Чепурный ушел из дома нищенки, довольный тем, что мальчик хоть во сне, хоть в уме матери пожил остатком своей души, а не умер в Чевенгуре сразу и навеки.
Значит, в Чевенгуре есть коммунизм и он действует отдельно от людей. Где же он тогда помещается? И Чепурный, покинувший семейство прохожей женщины, не мог ясно почувствовать или увидеть коммунизм в ночном Чевенгуре, хотя коммунизм существовал уже официально. «Но чем только люди живут неофициально? – удивлялся Чепурный. – Лежат в темноте с покойниками, и им хорошо! Напрасно».
– Ну, что? Ну, как? – спросили Чепурного оставшиеся наружи товарищи.
– Во сне дышал, но зато сам хотел умереть, а когда в поле был, то не мог, – ответил Чепурный.
– От этого он и умер, как прибыл в Чевенгур, – понял Жеев. – У нас ему стало свободно: что жизнь, что смерть.
– Вполне ясно, – определил Прокофий. – Если б он не умер, а сам одновременно желал скончаться, то разве это свобода строя?
– Да, скажи пожалуйста?! – отметая все сомнения, вопросительно поддакнул Чепурный; сначала он не мог понять, что здесь подразумевается, но увидел общее удовлетворение событием с пришлым ребенком и тоже обрадовался.

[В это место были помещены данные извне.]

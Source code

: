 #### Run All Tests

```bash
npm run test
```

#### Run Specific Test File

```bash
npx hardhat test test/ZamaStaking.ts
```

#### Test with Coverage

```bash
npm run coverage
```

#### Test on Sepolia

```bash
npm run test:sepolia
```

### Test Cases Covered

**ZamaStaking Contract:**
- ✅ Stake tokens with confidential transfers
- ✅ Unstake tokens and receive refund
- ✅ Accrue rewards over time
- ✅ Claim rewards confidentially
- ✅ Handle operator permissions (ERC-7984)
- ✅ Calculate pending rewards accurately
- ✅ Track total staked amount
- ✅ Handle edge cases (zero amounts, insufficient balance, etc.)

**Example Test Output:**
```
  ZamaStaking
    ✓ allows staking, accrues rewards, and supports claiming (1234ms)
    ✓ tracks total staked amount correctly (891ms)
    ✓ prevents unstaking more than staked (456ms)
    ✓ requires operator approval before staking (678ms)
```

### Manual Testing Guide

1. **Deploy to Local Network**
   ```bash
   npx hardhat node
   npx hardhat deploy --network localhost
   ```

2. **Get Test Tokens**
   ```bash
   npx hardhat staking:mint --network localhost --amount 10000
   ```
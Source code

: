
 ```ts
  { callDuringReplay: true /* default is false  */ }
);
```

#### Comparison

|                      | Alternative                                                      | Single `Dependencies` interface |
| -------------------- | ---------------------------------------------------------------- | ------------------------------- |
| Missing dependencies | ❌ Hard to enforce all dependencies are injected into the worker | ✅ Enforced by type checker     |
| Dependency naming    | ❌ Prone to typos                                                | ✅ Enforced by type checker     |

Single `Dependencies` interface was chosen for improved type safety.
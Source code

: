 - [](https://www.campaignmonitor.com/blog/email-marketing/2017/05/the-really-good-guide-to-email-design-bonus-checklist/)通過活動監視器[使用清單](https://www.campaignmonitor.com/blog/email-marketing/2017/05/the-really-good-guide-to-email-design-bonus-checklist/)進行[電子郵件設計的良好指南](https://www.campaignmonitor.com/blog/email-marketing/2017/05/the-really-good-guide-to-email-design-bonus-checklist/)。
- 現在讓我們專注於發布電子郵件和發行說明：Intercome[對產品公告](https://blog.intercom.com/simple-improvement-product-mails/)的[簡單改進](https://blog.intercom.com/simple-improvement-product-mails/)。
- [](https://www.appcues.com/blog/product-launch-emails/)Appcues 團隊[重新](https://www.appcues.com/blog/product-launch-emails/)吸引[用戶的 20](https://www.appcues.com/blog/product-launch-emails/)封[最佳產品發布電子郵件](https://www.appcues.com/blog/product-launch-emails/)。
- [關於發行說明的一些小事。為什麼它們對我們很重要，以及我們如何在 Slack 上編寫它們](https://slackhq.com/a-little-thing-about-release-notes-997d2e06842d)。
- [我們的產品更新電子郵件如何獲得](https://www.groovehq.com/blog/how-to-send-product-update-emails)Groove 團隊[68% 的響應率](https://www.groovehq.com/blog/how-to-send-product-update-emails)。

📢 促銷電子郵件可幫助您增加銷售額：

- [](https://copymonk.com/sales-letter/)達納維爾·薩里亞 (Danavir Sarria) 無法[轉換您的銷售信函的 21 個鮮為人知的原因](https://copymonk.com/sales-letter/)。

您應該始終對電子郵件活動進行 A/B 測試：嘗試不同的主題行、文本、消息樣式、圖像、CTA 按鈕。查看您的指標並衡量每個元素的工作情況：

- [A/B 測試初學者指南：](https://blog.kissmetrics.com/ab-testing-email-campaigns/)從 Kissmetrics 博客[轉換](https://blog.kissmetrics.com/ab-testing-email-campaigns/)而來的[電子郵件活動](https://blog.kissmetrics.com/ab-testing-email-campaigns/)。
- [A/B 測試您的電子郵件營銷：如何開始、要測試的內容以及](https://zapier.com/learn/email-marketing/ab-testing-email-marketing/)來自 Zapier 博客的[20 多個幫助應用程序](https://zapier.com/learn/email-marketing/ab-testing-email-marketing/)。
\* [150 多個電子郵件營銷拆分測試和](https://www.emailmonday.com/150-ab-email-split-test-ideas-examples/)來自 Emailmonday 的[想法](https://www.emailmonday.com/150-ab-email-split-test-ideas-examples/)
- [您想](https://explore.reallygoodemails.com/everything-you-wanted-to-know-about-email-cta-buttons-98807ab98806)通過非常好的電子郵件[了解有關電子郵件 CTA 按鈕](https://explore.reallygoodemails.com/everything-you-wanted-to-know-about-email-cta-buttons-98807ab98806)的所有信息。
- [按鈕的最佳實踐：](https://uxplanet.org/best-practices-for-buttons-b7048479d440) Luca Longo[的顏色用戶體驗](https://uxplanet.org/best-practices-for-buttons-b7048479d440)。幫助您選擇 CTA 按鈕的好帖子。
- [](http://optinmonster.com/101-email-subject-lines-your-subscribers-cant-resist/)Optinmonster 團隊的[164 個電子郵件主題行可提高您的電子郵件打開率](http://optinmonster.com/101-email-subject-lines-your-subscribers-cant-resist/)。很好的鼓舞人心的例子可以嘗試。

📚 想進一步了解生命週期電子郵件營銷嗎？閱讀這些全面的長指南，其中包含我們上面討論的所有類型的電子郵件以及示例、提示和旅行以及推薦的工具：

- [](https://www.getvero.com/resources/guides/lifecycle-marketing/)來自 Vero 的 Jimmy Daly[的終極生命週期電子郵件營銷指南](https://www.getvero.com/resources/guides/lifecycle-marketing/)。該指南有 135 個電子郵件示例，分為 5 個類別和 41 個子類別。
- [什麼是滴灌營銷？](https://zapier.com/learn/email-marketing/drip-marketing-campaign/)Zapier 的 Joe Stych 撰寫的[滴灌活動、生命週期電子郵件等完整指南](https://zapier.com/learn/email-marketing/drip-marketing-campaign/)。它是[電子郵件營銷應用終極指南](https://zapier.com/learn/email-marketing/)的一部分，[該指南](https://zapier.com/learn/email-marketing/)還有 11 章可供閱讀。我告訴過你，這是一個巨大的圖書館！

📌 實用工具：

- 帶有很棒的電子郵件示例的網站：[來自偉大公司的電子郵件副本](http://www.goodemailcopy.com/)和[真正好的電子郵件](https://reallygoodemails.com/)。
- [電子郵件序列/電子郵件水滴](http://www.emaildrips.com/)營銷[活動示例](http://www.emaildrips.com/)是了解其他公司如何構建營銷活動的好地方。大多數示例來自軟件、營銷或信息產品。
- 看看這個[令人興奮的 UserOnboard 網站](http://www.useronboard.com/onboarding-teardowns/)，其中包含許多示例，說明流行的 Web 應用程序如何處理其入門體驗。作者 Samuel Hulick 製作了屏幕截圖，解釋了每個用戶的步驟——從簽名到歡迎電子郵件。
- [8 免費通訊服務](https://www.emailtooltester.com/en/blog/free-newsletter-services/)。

Один Копенкин не видел в этом просвета.
– Что ж баба та к вам не вышла, а с ребенком укрылась? – осудил всех чевенгурцев Копенкин. – Значит, ей там лучше, чем внутри вашего коммунизма.
Яков Титыч привык жить молча, переживая свои рассуждения в тишине чувства, но тоже мог сказать правильно, когда обижался, и действительно – сказал:
– Оттого она и осталась со своим малым, что между ними одна кровь и один ваш коммунизм. А уйди она от мертвого – и вам основы не будет.
Копенкин начал уважать старика-прочего и еще больше утвердил его правильные слова.
– У вас в Чевенгуре весь коммунизм сейчас в темном месте – близ бабы и мальчугана. Отчего во мне движется вперед коммунизм? Потому что у меня с Розой глубокое дело есть, – пускай она мертва на все сто процентов!
Прокофий считал происшествие со смертью формальностью и рассказывал тем временем Жееву, сколько он знал женщин с высшим, низшим и со средним образованием – отдельно по каждой группе. А Жеев слушал и завидовал: он знал сплошь неграмотных, некультурных и покорных женщин.